╔══
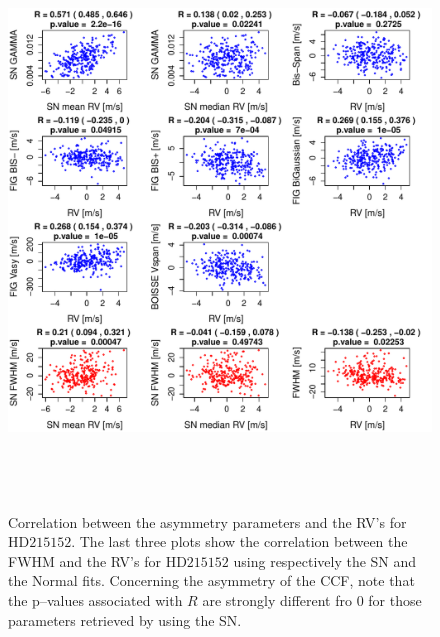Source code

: \documentclass{aa}
\begin{document}
\begin{figure}[htbp]
   \centering
\includegraphics[height = 6in]{HD21515_[4]Comparison_para.pdf}  
   \caption{Correlation between the asymmetry parameters and the RV's for $\text{HD}215152$. The last three plots show the correlation between the FWHM and the RV's for $\text{HD}215152$ using respectively the SN and the Normal fits. Concerning the asymmetry of the CCF, note that the p--values associated with $R$ are strongly different fro $0$ for those parameters retrieved by using the SN.}
   \label{fig:HD215152:corrPlot}
\end{figure}
\end{document}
╚══
• Work item: Starting at the first line of the records above, set down each line exactly through the one that holds "between the asymmetry". Omit pictures.

• Your solution:
Source code

: \documentclass{aa}
\begin{document}
\begin{figure}[htbp]
   \centering
\includegraphics[height = 6in]{HD21515_[4]Comparison_para.pdf}  
   \caption{Correlation between the asymmetry parameters and the RV's for $\text{HD}215152$. The last three plots show the correlation between the FWHM and the RV's for $\text{HD}215152$ using respectively the SN and the Normal fits. Concerning the asymmetry of the CCF, note that the p--values associated with $R$ are strongly different fro $0$ for those parameters retrieved by using the SN.}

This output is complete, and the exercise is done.